Task to complete: In the data below, find the line that contains "The Construction Industry Development Council is" and the line that contains "(b)  to advise". Copy both, plus every line between them, exactly.

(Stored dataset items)
···
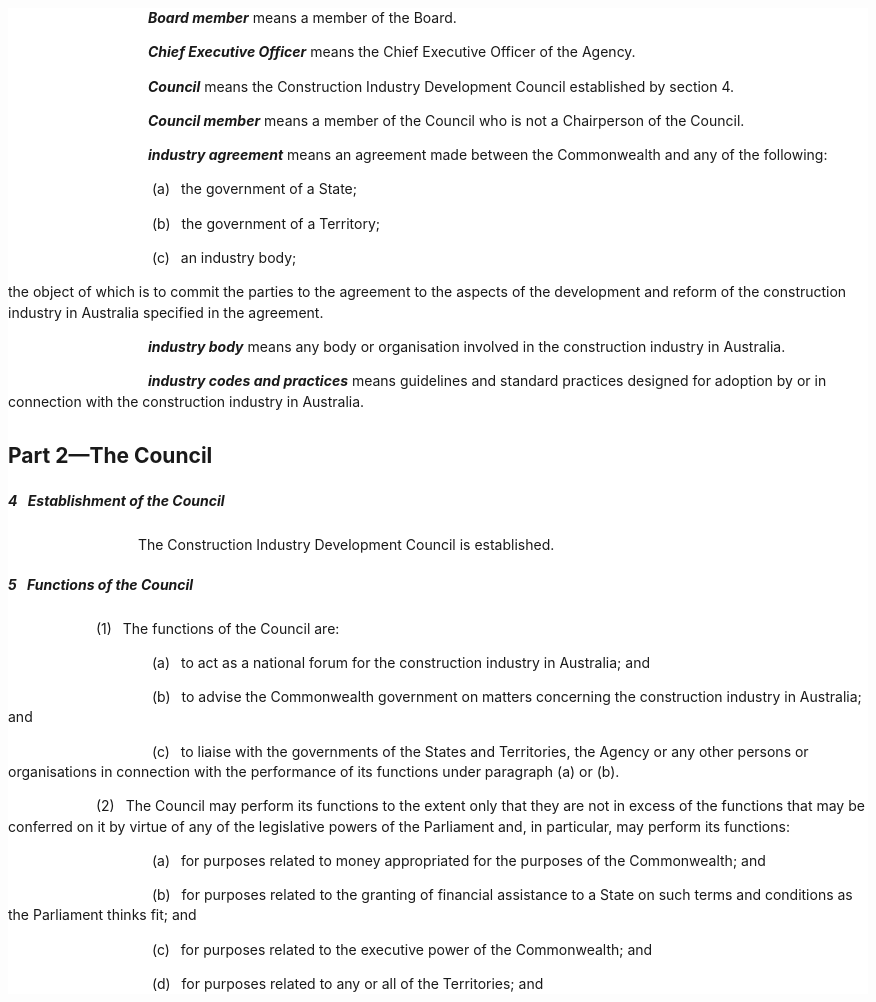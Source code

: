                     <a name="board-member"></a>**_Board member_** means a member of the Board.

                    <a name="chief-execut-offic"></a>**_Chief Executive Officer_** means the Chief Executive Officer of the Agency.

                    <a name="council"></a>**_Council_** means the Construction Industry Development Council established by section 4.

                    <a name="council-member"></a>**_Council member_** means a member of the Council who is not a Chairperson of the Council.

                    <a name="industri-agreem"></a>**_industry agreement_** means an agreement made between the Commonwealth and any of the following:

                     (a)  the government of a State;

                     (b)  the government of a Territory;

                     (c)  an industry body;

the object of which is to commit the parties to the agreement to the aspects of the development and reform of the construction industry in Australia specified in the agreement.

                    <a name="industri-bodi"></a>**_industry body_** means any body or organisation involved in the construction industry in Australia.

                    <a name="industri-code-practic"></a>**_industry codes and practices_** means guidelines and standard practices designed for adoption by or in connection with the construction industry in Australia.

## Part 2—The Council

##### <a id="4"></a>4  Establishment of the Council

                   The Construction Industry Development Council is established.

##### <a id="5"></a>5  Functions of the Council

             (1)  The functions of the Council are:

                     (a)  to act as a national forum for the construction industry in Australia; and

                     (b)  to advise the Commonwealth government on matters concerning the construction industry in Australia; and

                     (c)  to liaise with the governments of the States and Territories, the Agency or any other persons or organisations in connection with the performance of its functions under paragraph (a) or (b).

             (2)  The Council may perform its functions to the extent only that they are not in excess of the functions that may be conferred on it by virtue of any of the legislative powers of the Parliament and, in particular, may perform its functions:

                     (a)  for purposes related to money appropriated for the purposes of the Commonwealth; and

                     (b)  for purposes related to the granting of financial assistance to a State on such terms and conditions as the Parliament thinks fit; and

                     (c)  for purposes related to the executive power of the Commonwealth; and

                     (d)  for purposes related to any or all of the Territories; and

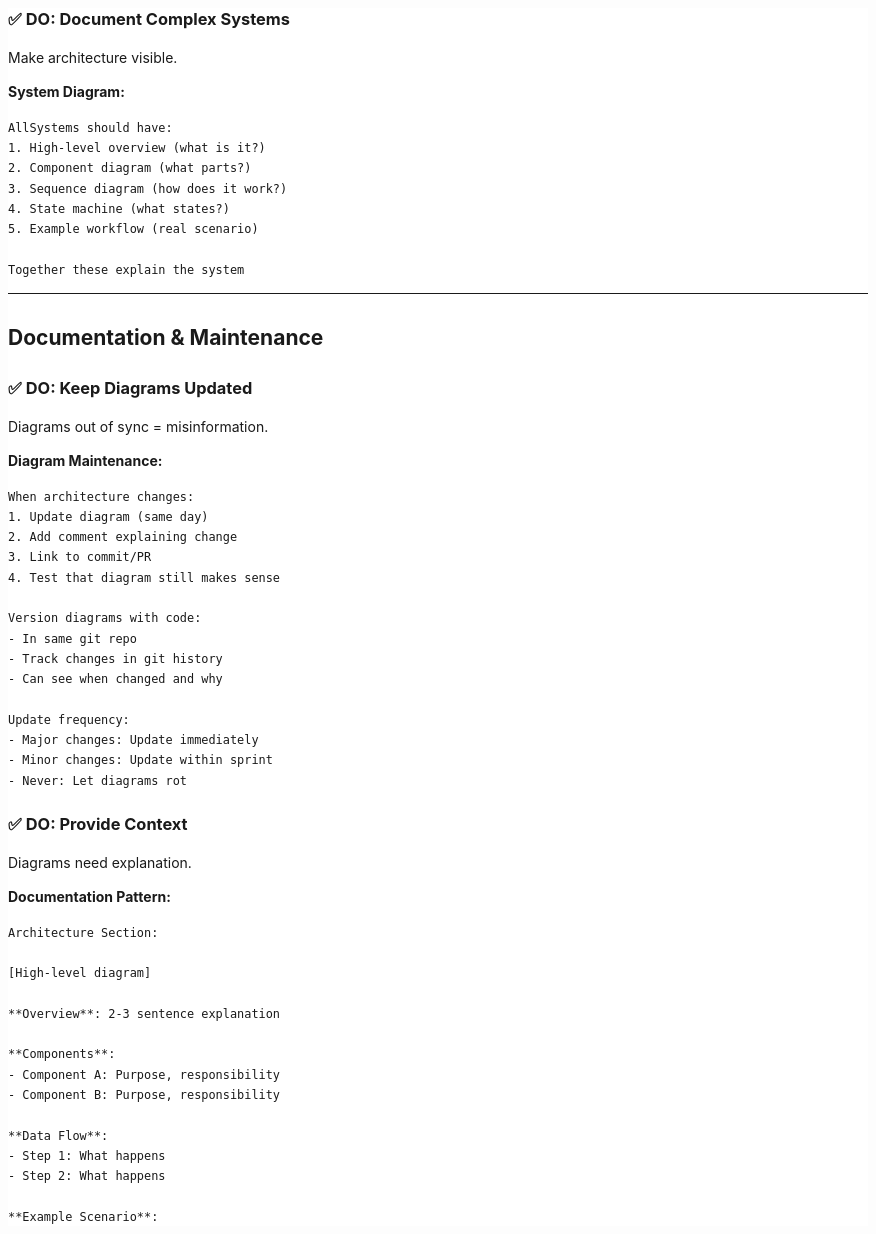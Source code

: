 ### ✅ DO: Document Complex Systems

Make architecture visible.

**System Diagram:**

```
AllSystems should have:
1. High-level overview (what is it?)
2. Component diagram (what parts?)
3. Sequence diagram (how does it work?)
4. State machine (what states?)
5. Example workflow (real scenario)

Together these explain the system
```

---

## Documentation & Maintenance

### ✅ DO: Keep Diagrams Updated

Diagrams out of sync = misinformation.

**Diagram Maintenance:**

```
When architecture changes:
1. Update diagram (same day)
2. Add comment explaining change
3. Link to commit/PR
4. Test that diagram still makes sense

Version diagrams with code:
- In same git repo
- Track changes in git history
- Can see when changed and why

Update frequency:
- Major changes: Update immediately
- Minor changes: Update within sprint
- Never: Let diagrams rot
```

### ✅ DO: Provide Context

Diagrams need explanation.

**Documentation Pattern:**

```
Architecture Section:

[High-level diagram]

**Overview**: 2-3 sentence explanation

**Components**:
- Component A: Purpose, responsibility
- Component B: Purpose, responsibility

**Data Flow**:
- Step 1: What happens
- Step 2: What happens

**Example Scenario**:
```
···
Solution for this task:
                   The Construction Industry Development Council is established.

##### <a id="5"></a>5  Functions of the Council

             (1)  The functions of the Council are:

                     (a)  to act as a national forum for the construction industry in Australia; and

                     (b)  to advise the Commonwealth government on matters concerning the construction industry in Australia; and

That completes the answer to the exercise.